(Supplied data)

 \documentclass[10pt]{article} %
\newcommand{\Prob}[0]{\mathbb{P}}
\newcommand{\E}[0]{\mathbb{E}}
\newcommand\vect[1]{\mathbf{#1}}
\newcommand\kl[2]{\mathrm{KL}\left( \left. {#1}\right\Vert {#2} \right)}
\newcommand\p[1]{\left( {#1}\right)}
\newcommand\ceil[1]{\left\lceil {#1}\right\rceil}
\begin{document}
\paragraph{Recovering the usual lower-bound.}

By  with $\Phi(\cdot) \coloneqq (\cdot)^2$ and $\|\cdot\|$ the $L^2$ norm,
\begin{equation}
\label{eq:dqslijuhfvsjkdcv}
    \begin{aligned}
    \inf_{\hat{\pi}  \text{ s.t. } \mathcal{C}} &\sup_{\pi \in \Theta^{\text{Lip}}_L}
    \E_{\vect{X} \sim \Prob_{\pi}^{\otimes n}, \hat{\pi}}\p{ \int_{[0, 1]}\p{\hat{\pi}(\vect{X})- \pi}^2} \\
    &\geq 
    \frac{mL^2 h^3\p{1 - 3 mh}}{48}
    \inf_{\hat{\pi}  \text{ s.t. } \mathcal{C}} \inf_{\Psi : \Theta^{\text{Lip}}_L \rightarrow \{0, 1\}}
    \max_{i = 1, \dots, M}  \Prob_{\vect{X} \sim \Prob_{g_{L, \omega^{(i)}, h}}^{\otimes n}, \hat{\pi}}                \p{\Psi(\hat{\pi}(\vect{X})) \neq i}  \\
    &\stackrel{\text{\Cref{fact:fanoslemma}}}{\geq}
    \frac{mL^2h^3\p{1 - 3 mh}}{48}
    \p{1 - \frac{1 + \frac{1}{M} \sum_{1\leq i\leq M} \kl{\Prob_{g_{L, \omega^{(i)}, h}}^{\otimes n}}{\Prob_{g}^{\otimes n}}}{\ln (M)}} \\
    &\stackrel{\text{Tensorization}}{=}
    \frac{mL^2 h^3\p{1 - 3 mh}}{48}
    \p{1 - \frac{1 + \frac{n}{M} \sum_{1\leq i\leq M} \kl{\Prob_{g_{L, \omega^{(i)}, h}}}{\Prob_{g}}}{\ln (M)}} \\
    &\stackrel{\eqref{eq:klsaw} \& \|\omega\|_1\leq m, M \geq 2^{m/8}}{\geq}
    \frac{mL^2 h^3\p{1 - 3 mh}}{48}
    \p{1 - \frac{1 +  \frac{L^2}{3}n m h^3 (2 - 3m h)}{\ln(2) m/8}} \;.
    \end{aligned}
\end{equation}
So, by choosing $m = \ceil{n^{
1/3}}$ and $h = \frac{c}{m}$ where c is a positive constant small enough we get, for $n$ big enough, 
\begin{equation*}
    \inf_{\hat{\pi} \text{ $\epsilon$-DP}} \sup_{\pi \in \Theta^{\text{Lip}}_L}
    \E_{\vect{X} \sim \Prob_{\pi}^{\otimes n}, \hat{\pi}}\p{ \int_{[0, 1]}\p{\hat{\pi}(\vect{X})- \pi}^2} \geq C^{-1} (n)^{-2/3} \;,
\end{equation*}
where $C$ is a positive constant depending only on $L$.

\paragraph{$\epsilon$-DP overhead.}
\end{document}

(End Supplied data)

Return a copy of each line in the entries that contains "where".

● **The answer**:
1/3}}$ and $h = \frac{c}{m}$ where c is a positive constant small enough we get, for $n$ big enough, 
where $C$ is a positive constant depending only on $L$.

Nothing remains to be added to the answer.